MPE background information on:


prepared by S. Komossa

Astronomers now have the first strong evidence of a giant supermassive black hole ripping apart a star at the center of a distant galaxy, a process long predicted by theory (e.g. Rees, Nature 333, 523 (1988)).

The new finding is based on observations made with some of the major astronomical observatories in Earth orbit: the X-ray satellites Chandra and XMM-Newton and the Hubble Space telescope, combined with earlier data from the X-ray mission ROSAT.

An enormously powerful X-ray outburst was detected from the center of the galaxy RXJ1242-11, a billion lightyears from Earth. The center of the galaxy suddenly flared up in X-rays. At maximum, it was thousands of times brighter than all its billions of stars taken together. Yet, in visible light (as confirmed with Hubble), this is just a normal, inconspicuous galaxy (which, apart from the giant X-ray flare, does not show any kinds of activity).
When re-observed with Chandra and XMM, the X-ray emission had dropped dramatically, but not yet faded away completely. We still see some "afterglow" of the once bright flare, coming straight from the center of the galaxy. The characteristics of the X-ray radiation - the X-ray "spectrum" - was measured with XMM-Newton. ESA's satellite was pointed at this galaxy immediately after the flare afterglow was detected with NASA's Chandra, in order to catch the X-ray signal before it had faded away completely. The X-ray radiation shows a wide spread in energy - the characteristic emission of matter close to a black hole.

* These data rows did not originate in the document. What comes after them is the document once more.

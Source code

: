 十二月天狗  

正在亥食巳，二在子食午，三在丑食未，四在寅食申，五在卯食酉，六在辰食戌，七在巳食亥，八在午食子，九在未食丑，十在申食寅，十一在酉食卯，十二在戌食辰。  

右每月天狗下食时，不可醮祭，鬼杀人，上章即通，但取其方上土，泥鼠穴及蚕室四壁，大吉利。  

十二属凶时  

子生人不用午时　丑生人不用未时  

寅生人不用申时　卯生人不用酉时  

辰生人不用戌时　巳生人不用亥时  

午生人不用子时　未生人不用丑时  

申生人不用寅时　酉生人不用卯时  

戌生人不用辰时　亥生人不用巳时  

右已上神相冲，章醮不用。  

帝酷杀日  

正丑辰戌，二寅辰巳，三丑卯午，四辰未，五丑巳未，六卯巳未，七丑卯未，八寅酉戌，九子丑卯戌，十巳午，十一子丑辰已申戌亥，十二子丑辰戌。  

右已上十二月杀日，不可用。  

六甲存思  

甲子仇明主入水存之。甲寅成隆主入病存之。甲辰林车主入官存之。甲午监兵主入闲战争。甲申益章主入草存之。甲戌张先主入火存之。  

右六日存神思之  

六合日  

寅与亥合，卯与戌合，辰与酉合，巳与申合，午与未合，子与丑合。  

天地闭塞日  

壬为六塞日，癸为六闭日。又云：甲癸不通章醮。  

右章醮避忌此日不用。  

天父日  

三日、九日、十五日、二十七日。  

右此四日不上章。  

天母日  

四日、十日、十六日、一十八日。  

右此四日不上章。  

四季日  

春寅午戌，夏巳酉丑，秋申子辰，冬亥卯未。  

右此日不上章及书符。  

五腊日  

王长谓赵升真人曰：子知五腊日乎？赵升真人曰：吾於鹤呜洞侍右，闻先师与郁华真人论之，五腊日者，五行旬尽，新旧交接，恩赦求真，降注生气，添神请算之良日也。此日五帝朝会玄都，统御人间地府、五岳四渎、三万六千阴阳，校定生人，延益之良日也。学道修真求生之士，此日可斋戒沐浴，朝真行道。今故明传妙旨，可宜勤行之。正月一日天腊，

Like putting together the pieces of a puzzle in a detective story, these new observations now tell us what happened at the center of this galaxy:
A doomed star ventured to close to a massive black hole. Once close enough, the star starts to feel extreme tidal forces, exerted by the black hole. These first stretch the star, then finally completely rip it apart. Part of the stellar debris is pulled toward the black hole. In the extreme conditions close to the "monster" it heats itself up enormously, to millions of degrees. Before disappearing into the black hole forever, it emits a brilliant flare of X-ray radiation - a "last cry for help" of the dying star.

In a much more gentle form, we also experience tidal forces on Earth, when moon and sun "push around" the waters of the oceans, causing the tides. Tidal forces also destroyed comet Shoemaker-Levy, when it crashed into Jupiter.

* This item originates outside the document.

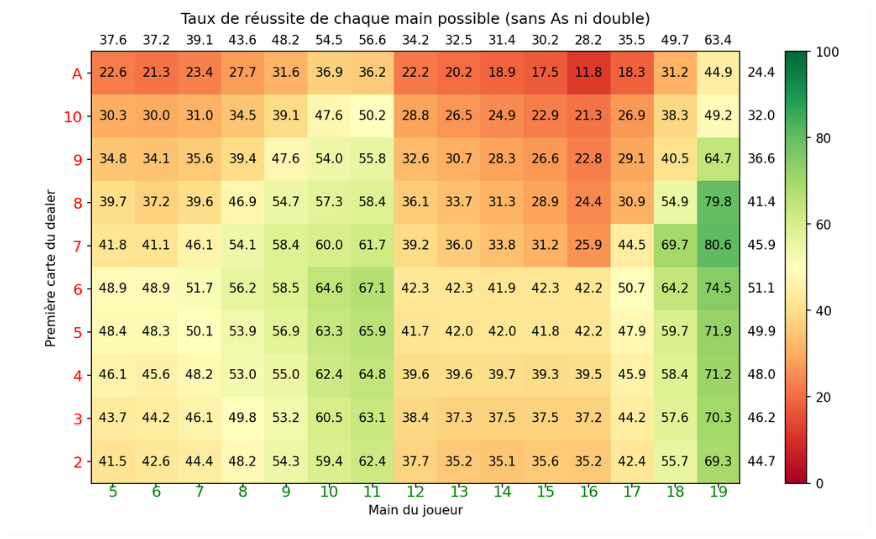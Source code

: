 ![Figure2](https://raw.githubusercontent.com/do-it-ecm/promo-2023-2024/main/Dang-Vu-Duc/pok/temps-1/Image10.png)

Only some fraction of the star was actually "digested" by the black hole. Yet, the energy set free when the stellar debris plunges into the black hole, is tremendous: about 1044 Watt s.

How would it look like if such an event occurred at our own Galactic center, as would be expected to happen once every 10000 years ?
The center of our Milky Way would flare up to become about 100 billion times brighter than it is now! Such an event would pose no threat to life on Earth. However, the detectors aboard X-ray observatories like Chandra and XMM-Newton would be destroyed, if they directly looked into such a bright source.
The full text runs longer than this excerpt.